= Work required =
Write out nothing except the lines running from the one containing "## 🔗 Quick Links" to the last line of the data, exactly as they stand.

(Data items)

§

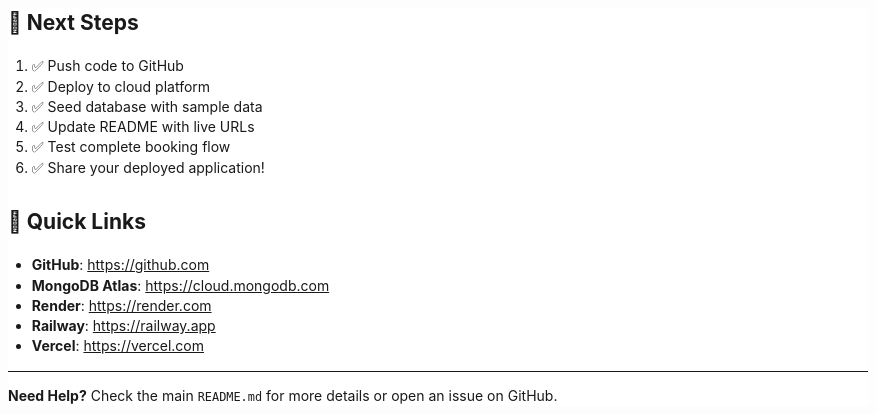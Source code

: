 ## 📝 Next Steps

1. ✅ Push code to GitHub
2. ✅ Deploy to cloud platform
3. ✅ Seed database with sample data
4. ✅ Update README with live URLs
5. ✅ Test complete booking flow
6. ✅ Share your deployed application!

## 🔗 Quick Links

- **GitHub**: https://github.com
- **MongoDB Atlas**: https://cloud.mongodb.com
- **Render**: https://render.com
- **Railway**: https://railway.app
- **Vercel**: https://vercel.com

---

**Need Help?** Check the main `README.md` for more details or open an issue on GitHub.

§

= Finished exercise =
## 🔗 Quick Links

- **GitHub**: https://github.com
- **MongoDB Atlas**: https://cloud.mongodb.com
- **Render**: https://render.com
- **Railway**: https://railway.app
- **Vercel**: https://vercel.com

---

**Need Help?** Check the main `README.md` for more details or open an issue on GitHub.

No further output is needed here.